## Work instruction
An exact restatement of the data below, with the pictures removed, is the required answer.

Stored data
--- START ---
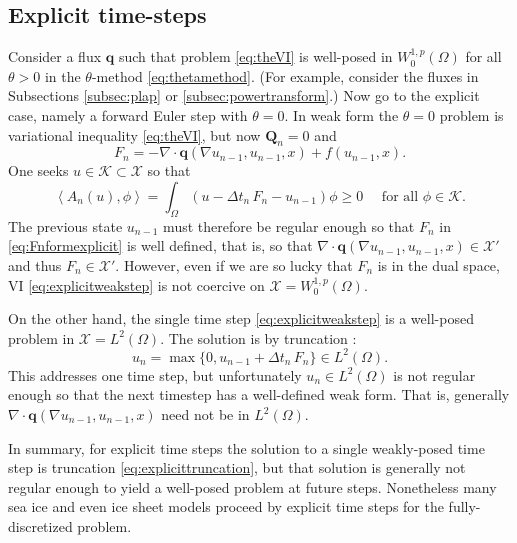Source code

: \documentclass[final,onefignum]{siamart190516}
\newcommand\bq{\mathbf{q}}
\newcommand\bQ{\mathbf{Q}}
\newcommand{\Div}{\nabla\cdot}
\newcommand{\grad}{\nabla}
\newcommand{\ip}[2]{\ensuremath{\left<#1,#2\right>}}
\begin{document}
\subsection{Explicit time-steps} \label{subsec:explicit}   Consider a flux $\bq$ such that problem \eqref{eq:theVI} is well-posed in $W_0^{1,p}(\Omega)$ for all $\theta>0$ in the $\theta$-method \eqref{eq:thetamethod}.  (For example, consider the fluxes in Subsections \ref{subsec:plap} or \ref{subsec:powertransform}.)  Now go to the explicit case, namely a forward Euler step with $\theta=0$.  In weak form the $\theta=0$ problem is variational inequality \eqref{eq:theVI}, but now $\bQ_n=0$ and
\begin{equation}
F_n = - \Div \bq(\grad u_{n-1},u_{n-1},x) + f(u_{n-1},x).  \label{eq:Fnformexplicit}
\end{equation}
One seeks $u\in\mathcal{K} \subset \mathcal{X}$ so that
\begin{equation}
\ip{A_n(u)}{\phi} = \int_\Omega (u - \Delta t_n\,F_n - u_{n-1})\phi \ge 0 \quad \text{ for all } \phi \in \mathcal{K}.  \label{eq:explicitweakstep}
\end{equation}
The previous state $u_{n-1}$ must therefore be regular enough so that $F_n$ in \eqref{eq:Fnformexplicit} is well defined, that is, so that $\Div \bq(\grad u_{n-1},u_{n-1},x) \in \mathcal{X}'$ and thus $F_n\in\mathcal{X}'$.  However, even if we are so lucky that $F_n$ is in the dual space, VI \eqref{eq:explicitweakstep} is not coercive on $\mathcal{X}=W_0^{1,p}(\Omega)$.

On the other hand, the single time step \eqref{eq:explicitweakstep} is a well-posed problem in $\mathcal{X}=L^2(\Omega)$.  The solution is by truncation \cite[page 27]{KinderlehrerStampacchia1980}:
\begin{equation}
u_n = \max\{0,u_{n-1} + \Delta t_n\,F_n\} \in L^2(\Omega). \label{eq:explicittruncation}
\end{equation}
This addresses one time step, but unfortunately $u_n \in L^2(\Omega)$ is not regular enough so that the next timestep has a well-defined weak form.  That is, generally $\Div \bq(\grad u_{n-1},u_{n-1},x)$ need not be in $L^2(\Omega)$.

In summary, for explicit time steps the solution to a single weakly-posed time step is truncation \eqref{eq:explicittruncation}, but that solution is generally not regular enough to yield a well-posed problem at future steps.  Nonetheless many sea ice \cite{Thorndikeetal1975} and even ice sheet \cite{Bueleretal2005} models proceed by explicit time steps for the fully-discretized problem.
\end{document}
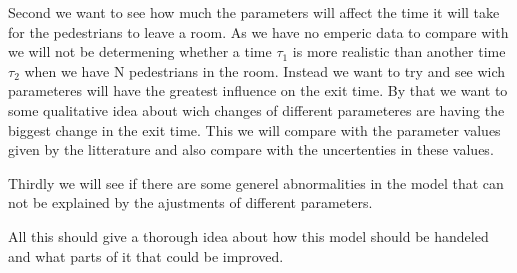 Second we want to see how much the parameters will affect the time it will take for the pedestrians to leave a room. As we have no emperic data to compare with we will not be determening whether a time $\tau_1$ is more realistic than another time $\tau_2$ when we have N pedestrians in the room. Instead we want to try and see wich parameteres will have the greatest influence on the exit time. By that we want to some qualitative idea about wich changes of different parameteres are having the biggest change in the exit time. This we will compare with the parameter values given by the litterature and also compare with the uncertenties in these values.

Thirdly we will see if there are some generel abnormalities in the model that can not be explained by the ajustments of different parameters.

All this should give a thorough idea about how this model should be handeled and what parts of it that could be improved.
--- END ---
## Task answer
Source code

: \documentclass[final,onefignum]{siamart190516}
\newcommand\bq{\mathbf{q}}
\newcommand\bQ{\mathbf{Q}}
\newcommand{\Div}{\nabla\cdot}
\newcommand{\grad}{\nabla}
\newcommand{\ip}[2]{\ensuremath{\left<#1,#2\right>}}
\begin{document}
\subsection{Explicit time-steps} \label{subsec:explicit}   Consider a flux $\bq$ such that problem \eqref{eq:theVI} is well-posed in $W_0^{1,p}(\Omega)$ for all $\theta>0$ in the $\theta$-method \eqref{eq:thetamethod}.  (For example, consider the fluxes in Subsections \ref{subsec:plap} or \ref{subsec:powertransform}.)  Now go to the explicit case, namely a forward Euler step with $\theta=0$.  In weak form the $\theta=0$ problem is variational inequality \eqref{eq:theVI}, but now $\bQ_n=0$ and
\begin{equation}
F_n = - \Div \bq(\grad u_{n-1},u_{n-1},x) + f(u_{n-1},x).  \label{eq:Fnformexplicit}
\end{equation}
One seeks $u\in\mathcal{K} \subset \mathcal{X}$ so that
\begin{equation}
\ip{A_n(u)}{\phi} = \int_\Omega (u - \Delta t_n\,F_n - u_{n-1})\phi \ge 0 \quad \text{ for all } \phi \in \mathcal{K}.  \label{eq:explicitweakstep}
\end{equation}
The previous state $u_{n-1}$ must therefore be regular enough so that $F_n$ in \eqref{eq:Fnformexplicit} is well defined, that is, so that $\Div \bq(\grad u_{n-1},u_{n-1},x) \in \mathcal{X}'$ and thus $F_n\in\mathcal{X}'$.  However, even if we are so lucky that $F_n$ is in the dual space, VI \eqref{eq:explicitweakstep} is not coercive on $\mathcal{X}=W_0^{1,p}(\Omega)$.

On the other hand, the single time step \eqref{eq:explicitweakstep} is a well-posed problem in $\mathcal{X}=L^2(\Omega)$.  The solution is by truncation \cite[page 27]{KinderlehrerStampacchia1980}:
\begin{equation}
u_n = \max\{0,u_{n-1} + \Delta t_n\,F_n\} \in L^2(\Omega). \label{eq:explicittruncation}
\end{equation}
This addresses one time step, but unfortunately $u_n \in L^2(\Omega)$ is not regular enough so that the next timestep has a well-defined weak form.  That is, generally $\Div \bq(\grad u_{n-1},u_{n-1},x)$ need not be in $L^2(\Omega)$.

In summary, for explicit time steps the solution to a single weakly-posed time step is truncation \eqref{eq:explicittruncation}, but that solution is generally not regular enough to yield a well-posed problem at future steps.  Nonetheless many sea ice \cite{Thorndikeetal1975} and even ice sheet \cite{Bueleretal2005} models proceed by explicit time steps for the fully-discretized problem.
\end{document}
 Second we want to see how much the parameters will affect the time it will take for the pedestrians to leave a room. As we have no emperic data to compare with we will not be determening whether a time $\tau_1$ is more realistic than another time $\tau_2$ when we have N pedestrians in the room. Instead we want to try and see wich parameteres will have the greatest influence on the exit time. By that we want to some qualitative idea about wich changes of different parameteres are having the biggest change in the exit time. This we will compare with the parameter values given by the litterature and also compare with the uncertenties in these values.

Thirdly we will see if there are some generel abnormalities in the model that can not be explained by the ajustments of different parameters.

All this should give a thorough idea about how this model should be handeled and what parts of it that could be improved.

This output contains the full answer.